What is needed:
Take the entries below and retype them exactly.

Input records:
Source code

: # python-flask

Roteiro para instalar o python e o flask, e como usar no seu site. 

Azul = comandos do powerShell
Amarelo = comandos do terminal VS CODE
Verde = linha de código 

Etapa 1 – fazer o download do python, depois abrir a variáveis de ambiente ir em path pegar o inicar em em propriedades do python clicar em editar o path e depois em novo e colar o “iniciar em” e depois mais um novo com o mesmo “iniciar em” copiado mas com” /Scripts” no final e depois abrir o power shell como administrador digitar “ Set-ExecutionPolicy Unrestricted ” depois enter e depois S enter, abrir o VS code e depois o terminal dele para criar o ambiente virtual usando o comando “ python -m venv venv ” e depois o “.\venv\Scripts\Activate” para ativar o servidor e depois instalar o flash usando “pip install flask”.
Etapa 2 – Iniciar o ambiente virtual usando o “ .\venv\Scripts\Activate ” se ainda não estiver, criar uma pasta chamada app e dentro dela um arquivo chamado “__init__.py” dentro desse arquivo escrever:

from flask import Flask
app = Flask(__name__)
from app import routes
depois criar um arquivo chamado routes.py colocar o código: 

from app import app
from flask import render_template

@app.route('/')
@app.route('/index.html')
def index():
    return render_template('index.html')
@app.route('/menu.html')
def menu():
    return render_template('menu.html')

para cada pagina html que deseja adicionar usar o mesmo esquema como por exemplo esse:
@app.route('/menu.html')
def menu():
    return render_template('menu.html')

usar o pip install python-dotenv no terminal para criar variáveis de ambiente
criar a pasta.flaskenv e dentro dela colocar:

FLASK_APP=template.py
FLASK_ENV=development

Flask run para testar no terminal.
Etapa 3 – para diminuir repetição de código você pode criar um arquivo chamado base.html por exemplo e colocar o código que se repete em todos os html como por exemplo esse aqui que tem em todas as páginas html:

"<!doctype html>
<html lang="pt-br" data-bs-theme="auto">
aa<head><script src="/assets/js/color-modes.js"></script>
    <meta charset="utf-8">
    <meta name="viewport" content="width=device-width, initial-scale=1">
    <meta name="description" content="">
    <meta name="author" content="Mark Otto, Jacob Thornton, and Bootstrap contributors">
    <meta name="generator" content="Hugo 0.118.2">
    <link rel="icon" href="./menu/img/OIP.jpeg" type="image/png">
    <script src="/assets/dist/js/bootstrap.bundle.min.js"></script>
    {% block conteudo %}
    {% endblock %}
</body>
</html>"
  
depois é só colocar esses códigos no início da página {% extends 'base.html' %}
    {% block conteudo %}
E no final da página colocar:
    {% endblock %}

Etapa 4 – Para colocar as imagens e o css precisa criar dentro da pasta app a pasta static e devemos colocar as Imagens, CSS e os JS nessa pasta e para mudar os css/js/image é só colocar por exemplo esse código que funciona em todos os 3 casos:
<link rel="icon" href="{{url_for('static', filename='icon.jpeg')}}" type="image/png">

Reply:
Source code

: # python-flask

Roteiro para instalar o python e o flask, e como usar no seu site. 

Azul = comandos do powerShell
Amarelo = comandos do terminal VS CODE
Verde = linha de código 

Etapa 1 – fazer o download do python, depois abrir a variáveis de ambiente ir em path pegar o inicar em em propriedades do python clicar em editar o path e depois em novo e colar o “iniciar em” e depois mais um novo com o mesmo “iniciar em” copiado mas com” /Scripts” no final e depois abrir o power shell como administrador digitar “ Set-ExecutionPolicy Unrestricted ” depois enter e depois S enter, abrir o VS code e depois o terminal dele para criar o ambiente virtual usando o comando “ python -m venv venv ” e depois o “.\venv\Scripts\Activate” para ativar o servidor e depois instalar o flash usando “pip install flask”.
Etapa 2 – Iniciar o ambiente virtual usando o “ .\venv\Scripts\Activate ” se ainda não estiver, criar uma pasta chamada app e dentro dela um arquivo chamado “__init__.py” dentro desse arquivo escrever:

from flask import Flask
app = Flask(__name__)
from app import routes
depois criar um arquivo chamado routes.py colocar o código: 

from app import app
from flask import render_template

@app.route('/')
@app.route('/index.html')
def index():
    return render_template('index.html')
@app.route('/menu.html')
def menu():
    return render_template('menu.html')

para cada pagina html que deseja adicionar usar o mesmo esquema como por exemplo esse:
@app.route('/menu.html')
def menu():
    return render_template('menu.html')

usar o pip install python-dotenv no terminal para criar variáveis de ambiente
criar a pasta.flaskenv e dentro dela colocar:

FLASK_APP=template.py
FLASK_ENV=development

Flask run para testar no terminal.
Etapa 3 – para diminuir repetição de código você pode criar um arquivo chamado base.html por exemplo e colocar o código que se repete em todos os html como por exemplo esse aqui que tem em todas as páginas html:

"<!doctype html>
<html lang="pt-br" data-bs-theme="auto">
aa<head><script src="/assets/js/color-modes.js"></script>
    <meta charset="utf-8">
    <meta name="viewport" content="width=device-width, initial-scale=1">
    <meta name="description" content="">
    <meta name="author" content="Mark Otto, Jacob Thornton, and Bootstrap contributors">
    <meta name="generator" content="Hugo 0.118.2">
    <link rel="icon" href="./menu/img/OIP.jpeg" type="image/png">
    <script src="/assets/dist/js/bootstrap.bundle.min.js"></script>
    {% block conteudo %}
    {% endblock %}
</body>
</html>"
  
depois é só colocar esses códigos no início da página {% extends 'base.html' %}
    {% block conteudo %}
E no final da página colocar:
    {% endblock %}

Etapa 4 – Para colocar as imagens e o css precisa criar dentro da pasta app a pasta static e devemos colocar as Imagens, CSS e os JS nessa pasta e para mudar os css/js/image é só colocar por exemplo esse código que funciona em todos os 3 casos:
<link rel="icon" href="{{url_for('static', filename='icon.jpeg')}}" type="image/png">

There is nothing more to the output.